Brief
Across the records, count every line that includes "esperanza" and give the number by itself.

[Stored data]
┄┄┄┄┄┄
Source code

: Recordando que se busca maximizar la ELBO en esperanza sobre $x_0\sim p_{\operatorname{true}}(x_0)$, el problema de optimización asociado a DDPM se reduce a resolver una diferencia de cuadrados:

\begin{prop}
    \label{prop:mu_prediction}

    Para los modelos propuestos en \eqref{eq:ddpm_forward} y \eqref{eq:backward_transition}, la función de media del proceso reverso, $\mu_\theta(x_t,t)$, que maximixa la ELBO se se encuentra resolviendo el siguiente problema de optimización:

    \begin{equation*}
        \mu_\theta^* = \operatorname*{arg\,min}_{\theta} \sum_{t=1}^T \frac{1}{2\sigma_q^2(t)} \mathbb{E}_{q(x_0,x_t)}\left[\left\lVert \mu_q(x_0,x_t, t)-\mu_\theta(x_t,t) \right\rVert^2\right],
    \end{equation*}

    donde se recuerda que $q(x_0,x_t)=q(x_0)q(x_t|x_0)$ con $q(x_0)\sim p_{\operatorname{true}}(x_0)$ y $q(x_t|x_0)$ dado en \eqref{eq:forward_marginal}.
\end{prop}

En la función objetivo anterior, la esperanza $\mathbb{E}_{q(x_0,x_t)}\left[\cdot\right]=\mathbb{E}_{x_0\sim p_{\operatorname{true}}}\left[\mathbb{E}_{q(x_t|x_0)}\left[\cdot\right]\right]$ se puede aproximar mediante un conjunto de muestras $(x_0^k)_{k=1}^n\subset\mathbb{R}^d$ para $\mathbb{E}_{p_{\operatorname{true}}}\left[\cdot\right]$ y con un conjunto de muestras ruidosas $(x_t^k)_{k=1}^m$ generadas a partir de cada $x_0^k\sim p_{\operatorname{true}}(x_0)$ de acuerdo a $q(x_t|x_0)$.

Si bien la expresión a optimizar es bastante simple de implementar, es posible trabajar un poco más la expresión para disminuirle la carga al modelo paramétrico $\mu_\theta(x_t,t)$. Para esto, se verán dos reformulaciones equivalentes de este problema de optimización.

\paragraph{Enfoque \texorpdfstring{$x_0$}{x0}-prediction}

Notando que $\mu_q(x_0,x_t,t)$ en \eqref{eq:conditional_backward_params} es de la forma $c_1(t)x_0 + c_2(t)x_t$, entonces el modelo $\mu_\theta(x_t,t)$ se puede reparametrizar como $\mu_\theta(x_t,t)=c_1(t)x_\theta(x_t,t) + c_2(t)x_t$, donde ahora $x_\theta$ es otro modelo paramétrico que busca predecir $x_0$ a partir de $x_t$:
┄┄┄┄┄┄
Worked solution
2